Order of Content for canonicalization Doesn’t Matter
When Google is checking to see if pages are similar for the purpose of verifying canonicalization, the order of the content on the page doesn’t matter. Google can detect when the same content is in a different order on the a page. E.g. a set of identical search results in a different order.
Use Disallow to Improve Crawling Efficiency
John recommends against robots.txt, because it prevents Google consolidating authority signals, but then says there are occassions when crawling efficiency is more important.
Hreflang URLs Should Always Be Canonical URLs
Don’t include any URLs that redirect, are non-indexable, canonicalised, otherwise they might be ignored.
Hreflang Should Canonicalise to Preferred HTTP/HTTPS Variation
When you have multiple language sites with hreflang, and you have http and https versions of the sites, you don’t need to worry about the hreflang for the non-canonical version. So if you canonicalise from http to https, then you don’t need any hreflang on the http.

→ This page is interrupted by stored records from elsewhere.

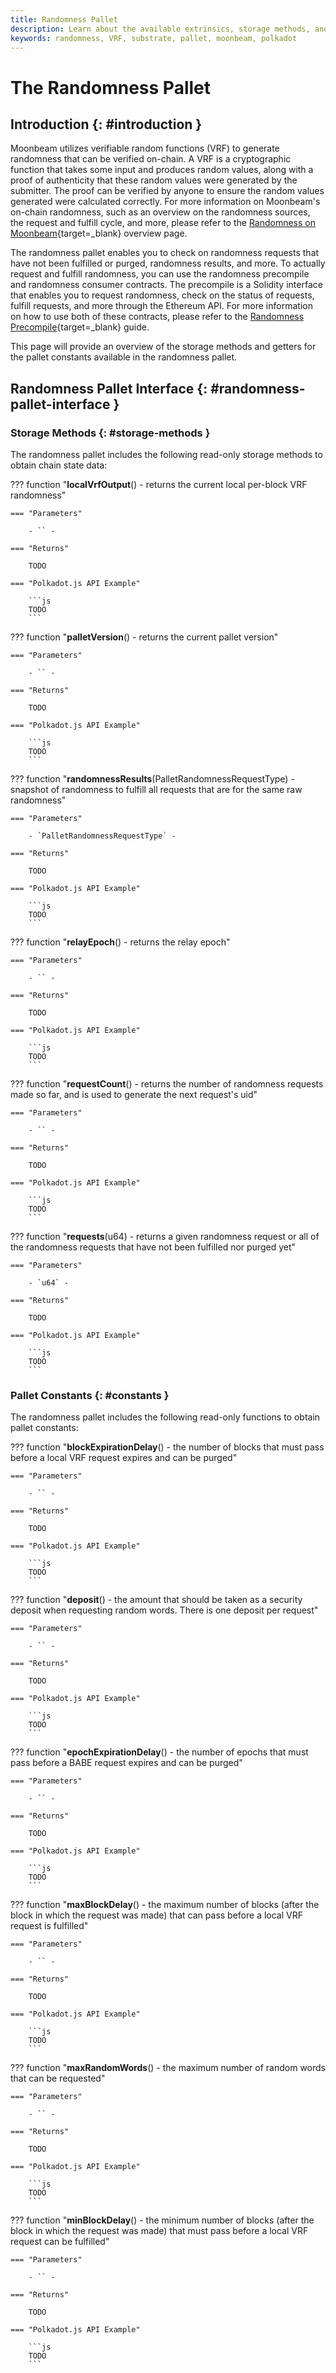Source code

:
 ```yaml
---
title: Randomness Pallet
description: Learn about the available extrinsics, storage methods, and constants in the Randomness Pallet on Moonbeam to retrieve data on randomness requests and results.
keywords: randomness, VRF, substrate, pallet, moonbeam, polkadot
---
```


# The Randomness Pallet

## Introduction {: #introduction }

Moonbeam utilizes verifiable random functions (VRF) to generate randomness that can be verified on-chain. A VRF is a cryptographic function that takes some input and produces random values, along with a proof of authenticity that these random values were generated by the submitter. The proof can be verified by anyone to ensure the random values generated were calculated correctly. For more information on Moonbeam's on-chain randomness, such as an overview on the randomness sources, the request and fulfill cycle, and more, please refer to the [Randomness on Moonbeam](/learn/features/randomness/){target=\_blank} overview page.

The randomness pallet enables you to check on randomness requests that have not been fulfilled or purged, randomness results, and more. To actually request and fulfill randomness, you can use the randomness precompile and randomness consumer contracts. The precompile is a Solidity interface that enables you to request randomness, check on the status of requests, fulfill requests, and more through the Ethereum API. For more information on how to use both of these contracts, please refer to the [Randomness Precompile](/builders/ethereum/precompiles/features/randomness/){target=\_blank} guide.

This page will provide an overview of the storage methods and getters for the pallet constants available in the randomness pallet.

## Randomness Pallet Interface {: #randomness-pallet-interface }

### Storage Methods {: #storage-methods }

The randomness pallet includes the following read-only storage methods to obtain chain state data:

??? function "**localVrfOutput**() - returns the current local per-block VRF randomness"

    === "Parameters"

        - `` -

    === "Returns"

        TODO

    === "Polkadot.js API Example"

        ```js
        TODO
        ```

??? function "**palletVersion**() - returns the current pallet version"

    === "Parameters"

        - `` -

    === "Returns"

        TODO

    === "Polkadot.js API Example"

        ```js
        TODO
        ```

??? function "**randomnessResults**(PalletRandomnessRequestType) - snapshot of randomness to fulfill all requests that are for the same raw randomness"

    === "Parameters"

        - `PalletRandomnessRequestType` -

    === "Returns"

        TODO

    === "Polkadot.js API Example"

        ```js
        TODO
        ```

??? function "**relayEpoch**() - returns the relay epoch"

    === "Parameters"

        - `` -

    === "Returns"

        TODO

    === "Polkadot.js API Example"

        ```js
        TODO
        ```

??? function "**requestCount**() - returns the number of randomness requests made so far, and is used to generate the next request's uid"

    === "Parameters"

        - `` -

    === "Returns"

        TODO

    === "Polkadot.js API Example"

        ```js
        TODO
        ```

??? function "**requests**(u64) - returns a given randomness request or all of the randomness requests that have not been fulfilled nor purged yet"

    === "Parameters"

        - `u64` -

    === "Returns"

        TODO

    === "Polkadot.js API Example"

        ```js
        TODO
        ```


### Pallet Constants {: #constants }

The randomness pallet includes the following read-only functions to obtain pallet constants:

??? function "**blockExpirationDelay**() - the number of blocks that must pass before a local VRF request expires and can be purged"

    === "Parameters"

        - `` -

    === "Returns"

        TODO

    === "Polkadot.js API Example"

        ```js
        TODO
        ```

??? function "**deposit**() - the amount that should be taken as a security deposit when requesting random words. There is one deposit per request"

    === "Parameters"

        - `` -

    === "Returns"

        TODO

    === "Polkadot.js API Example"

        ```js
        TODO
        ```

??? function "**epochExpirationDelay**() - the number of epochs that must pass before a BABE request expires and can be purged"

    === "Parameters"

        - `` -

    === "Returns"

        TODO

    === "Polkadot.js API Example"

        ```js
        TODO
        ```

??? function "**maxBlockDelay**() - the maximum number of blocks (after the block in which the request was made) that can pass before a local VRF request is fulfilled"

    === "Parameters"

        - `` -

    === "Returns"

        TODO

    === "Polkadot.js API Example"

        ```js
        TODO
        ```

??? function "**maxRandomWords**() - the maximum number of random words that can be requested"

    === "Parameters"

        - `` -

    === "Returns"

        TODO

    === "Polkadot.js API Example"

        ```js
        TODO
        ```

??? function "**minBlockDelay**() - the minimum number of blocks (after the block in which the request was made) that must pass before a local VRF request can be fulfilled"

    === "Parameters"

        - `` -

    === "Returns"

        TODO

    === "Polkadot.js API Example"

        ```js
        TODO
        ```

Canonicalised Pages Stay in Google’s Index
Canonicalised pages may remain showing as indexed for site: searches depending on the ‘site structure’. They are no considered as hard as a redirect, and the page can still surface for unique content. Canonical URLs are not crawled immediately, like a redirect would be. John suggests that if you have a large number of incorrect canonical tags, such as many pages canonicalising to a single page, they might ignore all canonical tags across the site. Google makes a clear recommendation that cleaning up broken canonical tags is a good idea.